--- START ---
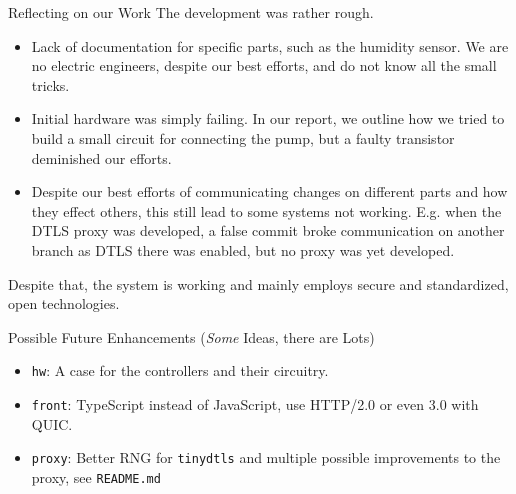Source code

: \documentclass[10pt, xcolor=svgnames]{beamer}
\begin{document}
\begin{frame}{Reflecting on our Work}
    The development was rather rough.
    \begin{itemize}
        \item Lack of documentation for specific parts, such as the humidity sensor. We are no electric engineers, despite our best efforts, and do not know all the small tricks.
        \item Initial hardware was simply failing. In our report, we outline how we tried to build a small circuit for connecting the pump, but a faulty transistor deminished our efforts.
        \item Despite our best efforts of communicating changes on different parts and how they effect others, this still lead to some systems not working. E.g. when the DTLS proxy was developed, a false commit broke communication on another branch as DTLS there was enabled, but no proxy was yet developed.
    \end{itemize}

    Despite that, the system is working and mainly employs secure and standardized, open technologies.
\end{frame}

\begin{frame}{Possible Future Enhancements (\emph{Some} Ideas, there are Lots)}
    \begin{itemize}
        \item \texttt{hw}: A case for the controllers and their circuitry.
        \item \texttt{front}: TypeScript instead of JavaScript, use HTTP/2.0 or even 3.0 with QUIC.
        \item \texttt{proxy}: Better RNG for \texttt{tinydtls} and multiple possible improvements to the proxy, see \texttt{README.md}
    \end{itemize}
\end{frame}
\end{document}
--- END ---
Type out the data above again exactly as written, minus the images.

Source code

: \documentclass[10pt, xcolor=svgnames]{beamer}
\begin{document}
\begin{frame}{Reflecting on our Work}
    The development was rather rough.
    \begin{itemize}
        \item Lack of documentation for specific parts, such as the humidity sensor. We are no electric engineers, despite our best efforts, and do not know all the small tricks.
        \item Initial hardware was simply failing. In our report, we outline how we tried to build a small circuit for connecting the pump, but a faulty transistor deminished our efforts.
        \item Despite our best efforts of communicating changes on different parts and how they effect others, this still lead to some systems not working. E.g. when the DTLS proxy was developed, a false commit broke communication on another branch as DTLS there was enabled, but no proxy was yet developed.
    \end{itemize}

    Despite that, the system is working and mainly employs secure and standardized, open technologies.
\end{frame}

\begin{frame}{Possible Future Enhancements (\emph{Some} Ideas, there are Lots)}
    \begin{itemize}
        \item \texttt{hw}: A case for the controllers and their circuitry.
        \item \texttt{front}: TypeScript instead of JavaScript, use HTTP/2.0 or even 3.0 with QUIC.
        \item \texttt{proxy}: Better RNG for \texttt{tinydtls} and multiple possible improvements to the proxy, see \texttt{README.md}
    \end{itemize}
\end{frame}
\end{document}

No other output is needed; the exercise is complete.